Le fjord héberge aussi des dauphins, les plus petits du monde. Mais nous ne les avons pas vus.

Akaora presqu'île




Moutonnements de la montagne à moutons. La presqu'île est spectaculaire, montagne veloutée, sculptée par d'innombrables vallées, partout la mer surgit. Peu d'arbres sur ces pentes herbues, quelques sujets isolés, ébouriffés par le vent, des troncs blancs comme frappés par la foudre, même un champ de souches blanches – elles m'évoquent les dents que Cadmos jette au sol, se transformant en soldats, qui s'entretuent, jusqu'à ce qu'il n'en reste qu'une poignée, les hommes avec qui Cadmos fonde Thèbes. Je voulais demander à un autochtone pourquoi ces arbres foudroyés, j'ai oublié. Finalement, la réponse est venue plus tard : ce sont les opossums qui s'attaquent aux arbres, dévorent leurs feuilles et parfois leur écorce, massacrent des forêts entières. Les "possums" sont devenus une calamité dans le pays, charmants marsupiaux importés d'Australie par des élevages pour leur fourrure, mais relâchés dans la nature quand l'activité n'a plus marché. Sans prédateurs, ils se sont développés au point de faire l'objet d'une polémique majeure : faut-il les empoisonner massivement? Certains craignent que cet empoisonnement touche les eaux et les autres animaux, d'autres estiment que les nouveaux poisons, à durée de vie limitée (quelques semaines), ont fait la preuve de leur efficacité là où ils ont été testés, permettant aux forêts et aux oiseaux de se développer...

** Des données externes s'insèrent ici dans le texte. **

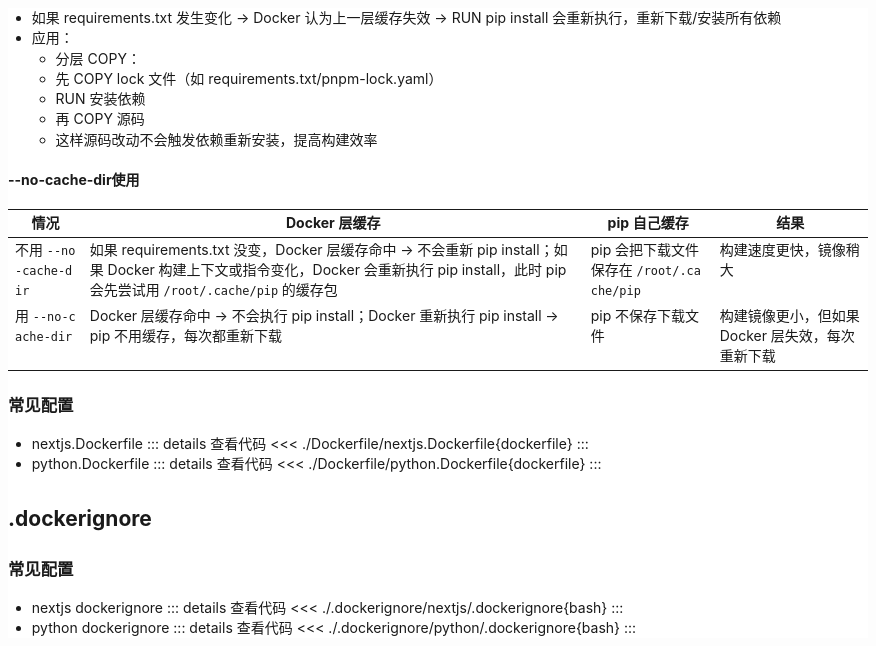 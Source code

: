   - 如果 requirements.txt 发生变化 → Docker 认为上一层缓存失效 → RUN pip install 会重新执行，重新下载/安装所有依赖
- 应用：
  - 分层 COPY：
  - 先 COPY lock 文件（如 requirements.txt/pnpm-lock.yaml）
  - RUN 安装依赖
  - 再 COPY 源码
  - 这样源码改动不会触发依赖重新安装，提高构建效率
#### --no-cache-dir使用
| 情况                  | Docker 层缓存 | pip 自己缓存                         | 结果                           |
| ------------------- |------------------------------ | ---------------------- | ---------------------------- |
| 不用 `--no-cache-dir` | 如果 requirements.txt 没变，Docker 层缓存命中 → 不会重新 pip install；如果 Docker 构建上下文或指令变化，Docker 会重新执行 pip install，此时 pip 会先尝试用 `/root/.cache/pip` 的缓存包 | pip 会把下载文件保存在 `/root/.cache/pip` | 构建速度更快，镜像稍大|
| 用 `--no-cache-dir`  | Docker 层缓存命中 → 不会执行 pip install；Docker 重新执行 pip install → pip 不用缓存，每次都重新下载 | pip 不保存下载文件 | 构建镜像更小，但如果 Docker 层失效，每次重新下载 |


### 常见配置
- nextjs.Dockerfile
::: details 查看代码
<<< ./Dockerfile/nextjs.Dockerfile{dockerfile}
:::
- python.Dockerfile
::: details 查看代码
<<< ./Dockerfile/python.Dockerfile{dockerfile}
:::
## .dockerignore
### 常见配置
- nextjs dockerignore
::: details 查看代码
<<< ./.dockerignore/nextjs/.dockerignore{bash}
:::
- python dockerignore
::: details 查看代码
<<< ./.dockerignore/python/.dockerignore{bash}
:::

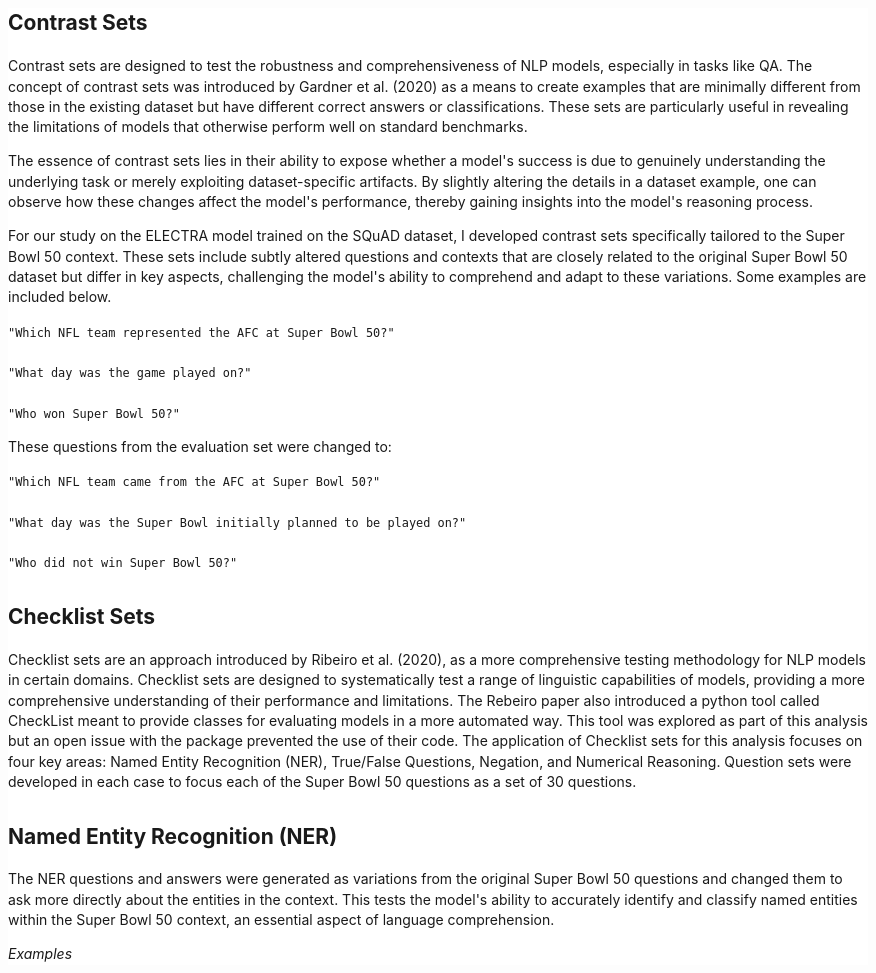 ## Contrast Sets

Contrast sets are designed to test the robustness and comprehensiveness of NLP models, especially in tasks like QA. The concept of contrast sets was introduced by Gardner et al. (2020) as a means to create examples that are minimally different from those in the existing dataset but have different correct answers or classifications. These sets are particularly useful in revealing the limitations of models that otherwise perform well on standard benchmarks.

The essence of contrast sets lies in their ability to expose whether a model's success is due to genuinely understanding the underlying task or merely exploiting dataset-specific artifacts. By slightly altering the details in a dataset example, one can observe how these changes affect the model's performance, thereby gaining insights into the model's reasoning process.

For our study on the ELECTRA model trained on the SQuAD dataset, I developed contrast sets specifically tailored to the Super Bowl 50 context. These sets include subtly altered questions and contexts that are closely related to the original Super Bowl 50 dataset but differ in key aspects, challenging the model's ability to comprehend and adapt to these variations. Some examples are included below.


    "Which NFL team represented the AFC at Super Bowl 50?"

    "What day was the game played on?"

    "Who won Super Bowl 50?"


These questions from the evaluation set were changed to:

    "Which NFL team came from the AFC at Super Bowl 50?"

    "What day was the Super Bowl initially planned to be played on?"

    "Who did not win Super Bowl 50?"

## Checklist Sets

Checklist sets are an approach introduced by Ribeiro et al. (2020), as a more comprehensive testing methodology for NLP models in certain domains. Checklist sets are designed to systematically test a range of linguistic capabilities of models, providing a more comprehensive understanding of their performance and limitations. The Rebeiro paper also introduced a python tool called CheckList meant to provide classes for evaluating models in a more automated way. This tool was explored as part of this analysis but an open issue with the package prevented the use of their code. The application of Checklist sets for this analysis focuses on four key areas: Named Entity Recognition (NER), True/False Questions, Negation, and Numerical Reasoning. Question sets were developed in each case to focus each of the Super Bowl 50 questions as a set of 30 questions.

## Named Entity Recognition (NER)

The NER questions and answers were generated as variations from the original Super Bowl 50 questions and changed them to ask more directly about the entities in the context. This tests the model's ability to accurately identify and classify named entities within the Super Bowl 50 context, an essential aspect of language comprehension.

*Examples*
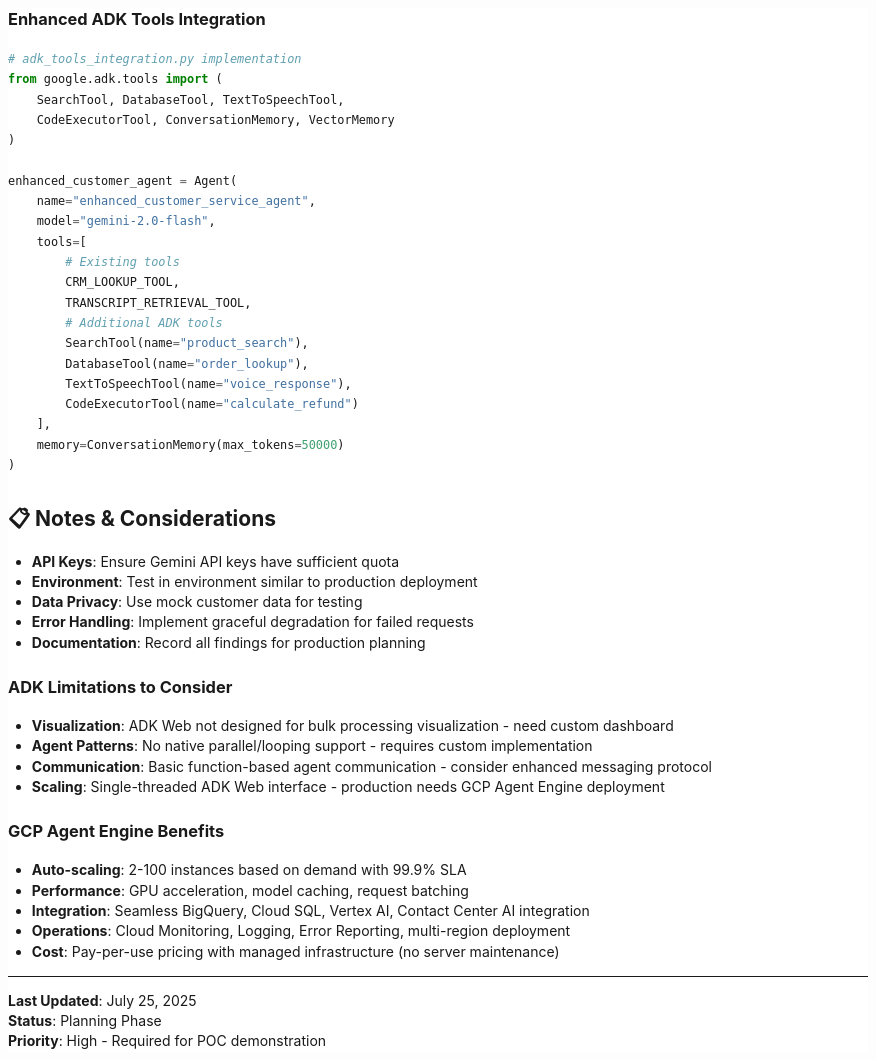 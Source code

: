 ### **Enhanced ADK Tools Integration**
```python
# adk_tools_integration.py implementation
from google.adk.tools import (
    SearchTool, DatabaseTool, TextToSpeechTool, 
    CodeExecutorTool, ConversationMemory, VectorMemory
)

enhanced_customer_agent = Agent(
    name="enhanced_customer_service_agent",
    model="gemini-2.0-flash",
    tools=[
        # Existing tools
        CRM_LOOKUP_TOOL,
        TRANSCRIPT_RETRIEVAL_TOOL,
        # Additional ADK tools
        SearchTool(name="product_search"),
        DatabaseTool(name="order_lookup"),
        TextToSpeechTool(name="voice_response"),
        CodeExecutorTool(name="calculate_refund")
    ],
    memory=ConversationMemory(max_tokens=50000)
)
```

## 📋 Notes & Considerations

- **API Keys**: Ensure Gemini API keys have sufficient quota
- **Environment**: Test in environment similar to production deployment
- **Data Privacy**: Use mock customer data for testing
- **Error Handling**: Implement graceful degradation for failed requests
- **Documentation**: Record all findings for production planning

### **ADK Limitations to Consider**
- **Visualization**: ADK Web not designed for bulk processing visualization - need custom dashboard
- **Agent Patterns**: No native parallel/looping support - requires custom implementation
- **Communication**: Basic function-based agent communication - consider enhanced messaging protocol
- **Scaling**: Single-threaded ADK Web interface - production needs GCP Agent Engine deployment

### **GCP Agent Engine Benefits**
- **Auto-scaling**: 2-100 instances based on demand with 99.9% SLA
- **Performance**: GPU acceleration, model caching, request batching
- **Integration**: Seamless BigQuery, Cloud SQL, Vertex AI, Contact Center AI integration
- **Operations**: Cloud Monitoring, Logging, Error Reporting, multi-region deployment
- **Cost**: Pay-per-use pricing with managed infrastructure (no server maintenance)

---
**Last Updated**: July 25, 2025  
**Status**: Planning Phase  
**Priority**: High - Required for POC demonstration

Partout, évidemment, des moutons. Quasi invisibles sur la photo, ton sur ton avec l'herbe pâle. Les points noirs sont des jeunes bœufs, des Angus (race la plus courante ici pour la viande de qualité, avec les Hereford), pas bien gras mais agiles, qui grimpent les pentes aussi facilement que des chèvres.

Christchurch





Beaucoup d'espace libre, comme dans le nord (la Nouvelle Zélande ne connaît pas la densité), quelques rares bâtiments hauts dans le centre minuscule. Mais ici l'espace public existe, rues très plantées, organisées en grill, que les méandres de la rivière Avon (so british...) traversent avec paresse. Ses berges, jardinées généreusement et plantées de grands arbres (beaucoup de saules pleureurs), dessinent un jardin continue qui serpente dans la ville. Ambiance européenne, presque scandinave, carte postale tranquille qui n'a pas l'air trop réelle, un peu surannée avec ses morceaux d'architecture victorienne, quelques pièces contemporaines – en construction, voisin de l'emblématique HSBC, le bâtiment en construction de la mairie s'annonce "vert". Tout est si calme.

26.4.10

vallée


Dans la vallée, à l'approche de Christchurch, beaucoup de brise-vent, trop serrés, comme dans la vallée du Rhône.

l'île sud




Vue d'avion, l'île sud, très montagneuse, montagne à moutons (comme on dit "montagne à vaches" en Suisse), pelée et jaune, avec de grands triangles de velours vert sombre, forêts de résineux sans doute cultivées. Quelquefois, un arbre isolé, torturé par le vent.